Für Bürgerrechtsinitiativen erscheint vor allem die folgende Erkenntnis von Bedeutung: Die Verteidigung des Sozialstaats ist mehrheitsfähig. Die Wahlen zum Deutschen Bundestag im September 1998 war durchaus eine Richtungswahl gegen neoklassische Deregulierung, gegen einen privatisierungsgebeutelten Schrumpfstaat und für gesellschaftliche Vorsorge. Sie waren „ein Plebiszit für die Erhaltung des Sozialstaats“ — wie Renate Köcher vom Institut für Demoskopie in Allensbach zutreffend analysiert hat. Jüngst hat übrigens Noam Chomsky auf ähnliche Forschungsergebnisse in den USA aufmerksam gemacht, die für die Mehrheit der Bevölkerung „sozialdemokratische“ Grundeinstellungen belegen. In der praktischen Politik spürt man von dieser Mehrheitserwartung wenig. Stattdessen gefällt sich der Politikbetrieb in Scheinlösungen; oft von einer Halbwertzeit, die nicht mehr als wenige Monate währt. Das Ganze wird begleitet durch eine mediale Verkündungspraxis, die einzelne Akte symbolischer Politik zu großen Reformlösungen aufbläst. Die darin liegende Missachtung der Mehrheitserwartung fördert den Vertrauensverlust der Menschen in ihre Politiker und apolitische Reaktionen. Die vorerst noch harmloseste Variante ist das Phänomen der Wahlenthaltung, das seit einigen Jahren um sich greift. Das ist die Antwort der Menschen, die ihre Nöte und Erwartungen im offiziellen Politikbetrieb nicht aufgehoben und angenommen finden. Eine gefährlichere Variante ist die Unterstützung von Strömungen und Parteien, die sozial bedrohten Bürgern Identität versprechen, indem sie Sündenböcke vorführen. Nach unten zu treten, war schon immer ein Mechanismus, um Halt zu suchen, wenn Ungewissheit und eigener Abstieg drohen.

Den Schaden trägt die Demokratie davon.

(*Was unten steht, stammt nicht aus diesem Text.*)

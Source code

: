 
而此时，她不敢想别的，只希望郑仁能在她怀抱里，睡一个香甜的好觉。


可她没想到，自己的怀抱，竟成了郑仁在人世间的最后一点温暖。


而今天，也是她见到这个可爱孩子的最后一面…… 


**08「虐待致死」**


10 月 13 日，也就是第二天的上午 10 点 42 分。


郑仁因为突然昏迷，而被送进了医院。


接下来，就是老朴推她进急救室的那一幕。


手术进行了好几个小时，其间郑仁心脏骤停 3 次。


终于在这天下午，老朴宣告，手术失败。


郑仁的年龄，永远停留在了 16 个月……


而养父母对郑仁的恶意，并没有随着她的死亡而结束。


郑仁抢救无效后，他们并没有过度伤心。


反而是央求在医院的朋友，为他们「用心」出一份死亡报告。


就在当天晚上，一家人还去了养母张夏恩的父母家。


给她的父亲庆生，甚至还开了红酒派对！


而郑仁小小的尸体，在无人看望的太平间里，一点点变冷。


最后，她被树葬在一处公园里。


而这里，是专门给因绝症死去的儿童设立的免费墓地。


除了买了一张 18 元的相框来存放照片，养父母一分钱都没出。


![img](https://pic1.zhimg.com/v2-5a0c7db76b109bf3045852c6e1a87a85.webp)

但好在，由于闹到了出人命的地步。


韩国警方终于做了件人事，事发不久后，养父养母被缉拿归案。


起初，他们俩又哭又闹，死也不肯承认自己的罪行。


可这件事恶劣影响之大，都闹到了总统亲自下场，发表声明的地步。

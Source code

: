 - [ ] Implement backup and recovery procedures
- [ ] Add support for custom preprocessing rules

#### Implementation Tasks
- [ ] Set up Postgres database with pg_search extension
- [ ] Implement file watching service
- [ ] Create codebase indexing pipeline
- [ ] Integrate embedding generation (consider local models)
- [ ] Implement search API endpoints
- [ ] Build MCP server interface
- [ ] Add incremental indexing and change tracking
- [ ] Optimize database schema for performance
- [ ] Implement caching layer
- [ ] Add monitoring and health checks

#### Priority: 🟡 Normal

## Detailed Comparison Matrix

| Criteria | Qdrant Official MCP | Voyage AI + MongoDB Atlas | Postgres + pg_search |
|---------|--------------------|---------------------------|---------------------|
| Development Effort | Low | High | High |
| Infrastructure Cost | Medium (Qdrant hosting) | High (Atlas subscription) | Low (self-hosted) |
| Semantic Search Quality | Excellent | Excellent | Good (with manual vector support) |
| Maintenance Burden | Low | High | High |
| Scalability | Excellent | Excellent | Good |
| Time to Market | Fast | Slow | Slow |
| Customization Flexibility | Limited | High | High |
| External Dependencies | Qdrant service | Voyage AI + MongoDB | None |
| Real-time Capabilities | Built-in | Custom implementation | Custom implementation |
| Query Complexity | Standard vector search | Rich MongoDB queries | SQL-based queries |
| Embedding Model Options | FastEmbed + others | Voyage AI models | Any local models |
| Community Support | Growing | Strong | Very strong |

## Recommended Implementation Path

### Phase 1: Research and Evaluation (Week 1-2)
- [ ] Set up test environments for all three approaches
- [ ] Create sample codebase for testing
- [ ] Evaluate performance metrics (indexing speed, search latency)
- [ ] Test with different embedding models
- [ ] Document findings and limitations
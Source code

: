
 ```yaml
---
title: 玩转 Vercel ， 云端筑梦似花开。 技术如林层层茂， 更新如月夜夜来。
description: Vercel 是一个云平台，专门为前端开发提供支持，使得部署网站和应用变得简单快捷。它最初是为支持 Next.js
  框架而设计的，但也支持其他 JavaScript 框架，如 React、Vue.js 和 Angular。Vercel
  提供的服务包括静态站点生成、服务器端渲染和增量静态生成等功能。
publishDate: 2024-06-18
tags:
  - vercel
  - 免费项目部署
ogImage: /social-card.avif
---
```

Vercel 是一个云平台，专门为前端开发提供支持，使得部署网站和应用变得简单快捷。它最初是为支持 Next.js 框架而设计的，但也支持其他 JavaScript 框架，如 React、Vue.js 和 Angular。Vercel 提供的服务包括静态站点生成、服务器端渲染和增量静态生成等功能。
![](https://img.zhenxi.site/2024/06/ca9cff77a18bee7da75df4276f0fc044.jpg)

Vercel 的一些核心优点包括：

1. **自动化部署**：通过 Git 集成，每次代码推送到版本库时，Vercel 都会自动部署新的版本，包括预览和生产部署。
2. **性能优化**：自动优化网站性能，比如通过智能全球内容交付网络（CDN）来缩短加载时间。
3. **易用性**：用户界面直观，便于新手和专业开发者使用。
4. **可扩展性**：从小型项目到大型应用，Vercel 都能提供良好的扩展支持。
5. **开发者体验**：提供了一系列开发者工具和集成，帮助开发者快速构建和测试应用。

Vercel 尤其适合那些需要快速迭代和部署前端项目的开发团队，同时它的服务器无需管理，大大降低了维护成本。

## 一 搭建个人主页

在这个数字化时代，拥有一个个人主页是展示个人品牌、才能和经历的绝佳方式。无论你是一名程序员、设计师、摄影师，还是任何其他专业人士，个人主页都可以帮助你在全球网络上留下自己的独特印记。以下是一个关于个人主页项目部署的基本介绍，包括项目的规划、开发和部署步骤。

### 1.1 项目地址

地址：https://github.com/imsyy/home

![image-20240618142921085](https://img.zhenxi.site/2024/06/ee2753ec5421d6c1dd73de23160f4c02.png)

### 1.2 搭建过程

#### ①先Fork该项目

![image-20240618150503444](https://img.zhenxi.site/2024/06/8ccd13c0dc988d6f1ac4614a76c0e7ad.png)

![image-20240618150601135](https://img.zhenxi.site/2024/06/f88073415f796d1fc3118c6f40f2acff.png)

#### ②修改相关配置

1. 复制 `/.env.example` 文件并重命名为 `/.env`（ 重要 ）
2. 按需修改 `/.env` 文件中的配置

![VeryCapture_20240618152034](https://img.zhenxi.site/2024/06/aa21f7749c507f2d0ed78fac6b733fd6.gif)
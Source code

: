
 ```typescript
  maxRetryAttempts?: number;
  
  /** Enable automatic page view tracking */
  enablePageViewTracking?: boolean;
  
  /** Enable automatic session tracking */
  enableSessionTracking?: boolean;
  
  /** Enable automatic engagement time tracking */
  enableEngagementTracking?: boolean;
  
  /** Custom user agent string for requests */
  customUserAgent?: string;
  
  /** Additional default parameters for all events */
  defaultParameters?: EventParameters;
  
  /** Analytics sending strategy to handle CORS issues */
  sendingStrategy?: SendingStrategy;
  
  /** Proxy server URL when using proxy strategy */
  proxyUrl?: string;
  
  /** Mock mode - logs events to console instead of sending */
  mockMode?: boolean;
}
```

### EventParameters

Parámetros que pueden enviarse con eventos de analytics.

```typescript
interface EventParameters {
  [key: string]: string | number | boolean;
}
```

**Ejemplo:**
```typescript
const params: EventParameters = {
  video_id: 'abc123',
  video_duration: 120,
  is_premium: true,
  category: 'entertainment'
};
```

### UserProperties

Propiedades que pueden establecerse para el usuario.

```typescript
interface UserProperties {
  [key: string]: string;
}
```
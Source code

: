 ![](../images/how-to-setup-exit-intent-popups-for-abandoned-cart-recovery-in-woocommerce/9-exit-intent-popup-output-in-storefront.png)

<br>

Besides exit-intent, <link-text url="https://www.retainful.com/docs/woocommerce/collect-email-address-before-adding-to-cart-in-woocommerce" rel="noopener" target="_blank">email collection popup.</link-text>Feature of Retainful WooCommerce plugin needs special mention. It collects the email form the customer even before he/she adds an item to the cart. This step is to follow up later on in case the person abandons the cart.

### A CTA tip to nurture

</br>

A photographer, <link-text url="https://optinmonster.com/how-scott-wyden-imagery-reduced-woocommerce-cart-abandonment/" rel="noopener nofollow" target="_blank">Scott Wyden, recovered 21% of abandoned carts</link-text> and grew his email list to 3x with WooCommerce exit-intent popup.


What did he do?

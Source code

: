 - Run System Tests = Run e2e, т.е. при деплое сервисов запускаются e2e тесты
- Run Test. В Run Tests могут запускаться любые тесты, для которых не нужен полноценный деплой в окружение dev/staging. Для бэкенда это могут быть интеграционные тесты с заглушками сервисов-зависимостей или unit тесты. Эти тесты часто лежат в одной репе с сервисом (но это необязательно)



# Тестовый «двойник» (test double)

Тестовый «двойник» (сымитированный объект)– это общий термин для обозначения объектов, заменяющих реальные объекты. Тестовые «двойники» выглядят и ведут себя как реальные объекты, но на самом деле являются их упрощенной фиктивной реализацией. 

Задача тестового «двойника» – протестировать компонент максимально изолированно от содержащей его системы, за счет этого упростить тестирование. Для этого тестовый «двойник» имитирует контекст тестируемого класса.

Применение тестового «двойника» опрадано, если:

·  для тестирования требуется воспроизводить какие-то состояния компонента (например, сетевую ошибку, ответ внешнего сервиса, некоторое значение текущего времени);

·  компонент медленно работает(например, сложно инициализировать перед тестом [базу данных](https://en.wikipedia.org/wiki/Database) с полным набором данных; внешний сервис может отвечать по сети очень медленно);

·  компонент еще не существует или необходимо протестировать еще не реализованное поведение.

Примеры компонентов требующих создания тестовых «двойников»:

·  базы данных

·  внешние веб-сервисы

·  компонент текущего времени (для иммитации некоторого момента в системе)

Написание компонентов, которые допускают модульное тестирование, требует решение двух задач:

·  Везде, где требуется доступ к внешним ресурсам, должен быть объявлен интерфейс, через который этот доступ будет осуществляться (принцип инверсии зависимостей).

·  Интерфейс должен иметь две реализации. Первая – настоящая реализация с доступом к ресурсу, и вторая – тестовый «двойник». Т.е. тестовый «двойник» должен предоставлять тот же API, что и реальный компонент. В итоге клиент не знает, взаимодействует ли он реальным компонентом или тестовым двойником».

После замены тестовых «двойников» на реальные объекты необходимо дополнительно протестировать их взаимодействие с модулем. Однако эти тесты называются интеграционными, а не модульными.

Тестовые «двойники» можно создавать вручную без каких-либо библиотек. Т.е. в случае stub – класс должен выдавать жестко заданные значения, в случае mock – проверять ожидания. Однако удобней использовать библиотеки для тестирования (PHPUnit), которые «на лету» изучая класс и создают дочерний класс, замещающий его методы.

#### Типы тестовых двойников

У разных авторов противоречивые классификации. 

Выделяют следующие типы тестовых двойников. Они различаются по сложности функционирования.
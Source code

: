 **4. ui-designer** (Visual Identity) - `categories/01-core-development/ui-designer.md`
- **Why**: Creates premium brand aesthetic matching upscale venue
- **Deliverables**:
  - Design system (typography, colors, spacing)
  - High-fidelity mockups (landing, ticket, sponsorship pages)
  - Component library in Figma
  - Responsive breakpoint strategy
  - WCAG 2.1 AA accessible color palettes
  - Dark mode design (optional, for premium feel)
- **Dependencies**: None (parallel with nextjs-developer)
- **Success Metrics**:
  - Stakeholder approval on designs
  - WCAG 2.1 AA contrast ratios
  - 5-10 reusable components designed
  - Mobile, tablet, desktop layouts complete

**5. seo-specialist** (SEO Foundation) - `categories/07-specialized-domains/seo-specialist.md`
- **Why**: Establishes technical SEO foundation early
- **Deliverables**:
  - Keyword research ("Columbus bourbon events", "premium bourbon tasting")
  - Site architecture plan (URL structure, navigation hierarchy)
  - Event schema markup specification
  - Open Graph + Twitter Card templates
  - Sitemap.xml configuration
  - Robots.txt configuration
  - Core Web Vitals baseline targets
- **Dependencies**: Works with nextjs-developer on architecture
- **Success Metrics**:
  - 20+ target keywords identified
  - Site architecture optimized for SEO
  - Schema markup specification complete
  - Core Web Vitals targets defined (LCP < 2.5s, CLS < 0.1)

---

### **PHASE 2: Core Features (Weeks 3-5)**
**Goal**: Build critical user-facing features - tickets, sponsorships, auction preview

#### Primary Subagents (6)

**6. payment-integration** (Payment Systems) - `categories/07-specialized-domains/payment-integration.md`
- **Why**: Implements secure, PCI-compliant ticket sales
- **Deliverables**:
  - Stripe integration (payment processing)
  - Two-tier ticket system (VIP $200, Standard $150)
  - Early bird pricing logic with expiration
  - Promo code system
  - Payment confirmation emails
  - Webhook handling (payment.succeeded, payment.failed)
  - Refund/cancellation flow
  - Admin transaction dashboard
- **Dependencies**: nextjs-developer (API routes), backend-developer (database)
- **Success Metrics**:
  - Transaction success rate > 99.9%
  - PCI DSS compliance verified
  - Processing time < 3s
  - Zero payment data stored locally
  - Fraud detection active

Hier die Stimme zu erheben und Einhalt zu gebieten, sollte Aufgabe von Bürgerrechtsorganisationen sein: damit Politik, politische Alternativen, auch Utopien, und politisches Profil wieder zutage treten, ohne die eine Demokratie nicht gedeihen kann.

* Schriftfassung eines Vortrags, der am 31. Mai 2002 auf der Jahrestagung der GUSTAV HEINEMANNINITIATIVE in Stuttgart gehalten wurde.